Marcus then reminds himself (this, after all, was his personal diary) that it is senseless to be attached to external things, like applause and praise. He takes the cosmic perspective, meditating on the vast amount of time before and after one’s existence in order to appreciate the fickleness of externals, concluding that “things do not touch the soul, for they are external and remain immovable; so our perturbations come only from our inner opinions.”
I depart from Marcus at #10, where he says: “note that everything that happens, happens justly, and if you observe carefully, you will find it to be so.” I observed it very carefully, and disagree. I therefore re-interpret the basic idea underlying this and similar passages in light of modern science and my own atheism, whereupon I would say: “note that everything that happens, happens because of cause and effect, and if you observe carefully, you will find it to be so.” Obviously, such re-interpretation takes away any comfort in cosmic justice that the ancient Stoics might have had, but I am convinced that if they had had the opportunity to understand the world as we do today they would have readily agreed with my modification. The extent to which such move undermines the whole project of Stoicism is, of course, debatable. On my part, I obviously think it doesn’t.
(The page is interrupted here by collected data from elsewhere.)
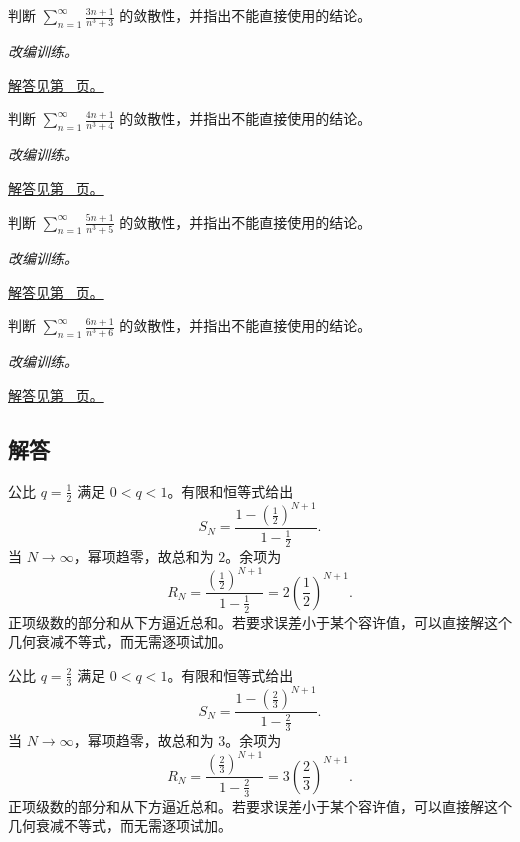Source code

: \documentclass[12pt,fontset=fandol]{ctexart}
\begin{document}
\begin{example}[极限比较与主导次数]\label{ex:c24q21}
判断 $\displaystyle\sum_{n=1}^\infty\frac{3n+1}{n^3+3}$ 的敛散性，并指出不能直接使用的结论。
\par\textit{改编训练。}\par\hyperref[ans:c24q21]{解答见第~\pageref{ans:c24q21} 页。}
\end{example}
\begin{example}[极限比较与主导次数]\label{ex:c24q22}
判断 $\displaystyle\sum_{n=1}^\infty\frac{4n+1}{n^3+4}$ 的敛散性，并指出不能直接使用的结论。
\par\textit{改编训练。}\par\hyperref[ans:c24q22]{解答见第~\pageref{ans:c24q22} 页。}
\end{example}
\begin{example}[极限比较与主导次数]\label{ex:c24q23}
判断 $\displaystyle\sum_{n=1}^\infty\frac{5n+1}{n^3+5}$ 的敛散性，并指出不能直接使用的结论。
\par\textit{改编训练。}\par\hyperref[ans:c24q23]{解答见第~\pageref{ans:c24q23} 页。}
\end{example}
\begin{example}[极限比较与主导次数]\label{ex:c24q24}
判断 $\displaystyle\sum_{n=1}^\infty\frac{6n+1}{n^3+6}$ 的敛散性，并指出不能直接使用的结论。
\par\textit{改编训练。}\par\hyperref[ans:c24q24]{解答见第~\pageref{ans:c24q24} 页。}
\end{example}
\subsection{解答}
\begin{solve}\label{ans:c24q1}
公比 $q=\frac{1}{2}$ 满足 $0<q<1$。有限和恒等式给出
\[
S_N=\frac{1-(\frac{1}{2})^{N+1}}{1-\frac{1}{2}}.
\]
当 $N\to\infty$，幂项趋零，故总和为 $2$。余项为
\[
R_N=\frac{(\frac{1}{2})^{N+1}}{1-\frac{1}{2}}=2(\frac{1}{2})^{N+1}.
\]
正项级数的部分和从下方逼近总和。若要求误差小于某个容许值，可以直接解这个几何衰减不等式，而无需逐项试加。
\end{solve}

\begin{solve}\label{ans:c24q2}
公比 $q=\frac{2}{3}$ 满足 $0<q<1$。有限和恒等式给出
\[
S_N=\frac{1-(\frac{2}{3})^{N+1}}{1-\frac{2}{3}}.
\]
当 $N\to\infty$，幂项趋零，故总和为 $3$。余项为
\[
R_N=\frac{(\frac{2}{3})^{N+1}}{1-\frac{2}{3}}=3(\frac{2}{3})^{N+1}.
\]
正项级数的部分和从下方逼近总和。若要求误差小于某个容许值，可以直接解这个几何衰减不等式，而无需逐项试加。
\end{solve}
\end{document}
At#17-18 Marcus comes back to commenting on the urgency of a morally virtuous life. After telling himself that he should not act as if he were to live ten thousand years, since death always hangs nearby, he says: “look not round at the depraved morals of others, but run straight along the line without deviating from it.” I find this one of the most appealing aspects of Stoicism: the idea of relying on an inner, properly calibrated, moral compass, regardless of what others think or say of you. Of course, Stoicism has this in common with a number of virtue ethical approaches (even outside the Greco-Roman world, think Confucianism, for instance), as well as religions.
Again Marcus mentions the shortness of life at #26, just after having given himself the advice to live a minimalist existence, “since the greatest part of what we say and do is unnecessary, dispensing with such activities affords a man more leisure and less uneasiness.”
At #49 he formulates a version of another crucial Stoic doctrine, the discipline of desire, or Stoic acceptance: “‘I am unhappy, because this has happened to me.’ Not so: say, ‘I am happy, though this has happened to me, because I continue free from pain, neither crushed by the present nor fearing the future.’” This may sound fatalistic in a defeating fashion (a common misunderstanding of Stoicism), but it is simply a consequence of the above mentioned principle of universal causality, in which the Stoics believed. Remember too that Marcus was an emperor, faced with a number of difficult issues that he did his best to address by action, so that he is not advising himself to give up, but rather to accept the outcome of his efforts with equanimity, which he makes explicit shortly thereafter: “remember, too, on every occasion that leads you to vexation to apply this principle: not that this is a misfortune, but that to bear it nobly is good fortune.”